I’m not totally sure of what genre to slap on The Fretless. They’re a combination of Stan Rogers in a sea shanty, Mozart getting drunk in a pub and Parliament flying in a funky string quartet spaceship. Seriously, let me explain.

A strong East Coast vibe takes the listener on a dance through traditional folk songs from the Green Isle, but the vibe goes further. I reference Mozart because the arrangements are complex, but almost always pop-sensible. Once-familiar folk melodies are transformed into something big and beautiful. It’s hard to believe the band is only a four-piece, as counter-melodies and flourishing scale runs weave in and out of every song seamlessly.

The groove changes everything as The Fretless gets shamelessly funky. Perhaps it’s just my awful white-man groove, but I find myself not only head-bobbing, but head-swooping with dropped shoulders and all. The songs are brief, generally ranging from three to five minutes — another pop-sensible move that will keep audiences endlessly transfixed by constantly changing moods.

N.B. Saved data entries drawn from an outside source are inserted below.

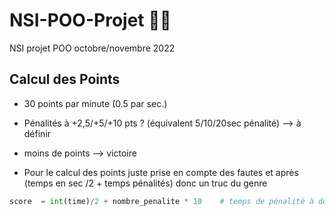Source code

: # NSI-POO-Projet 👨‍💻
 NSI projet POO octobre/novembre 2022

## **Calcul des Points**

- 30 points par minute (0.5 par sec.)
 - Pénalités à +2,5/+5/+10 pts ? (équivalent 5/10/20sec pénalité) --> à définir
- moins de points --> victoire 

- Pour le calcul des points juste prise en compte des fautes et après (temps en sec /2 + temps pénalités) donc un truc du genre 
```python
score  = int(time)/2 + nombre_penalite * 10    # temps de pénalité à définir donc 10 pas sur
```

The most welcome surprise comes halfway through the record. After four tracks of string arrangements, the listener finds a voice — and not just a voice, but a soft, dreamy temptress of a voice. This other dimension completes the record’s genius as it speaks to a larger audience.

A lot of bands have what I call the “sophomore stutter step.” It’s hard to top a killer breakout album, but it looks like The Fretless are going two for two.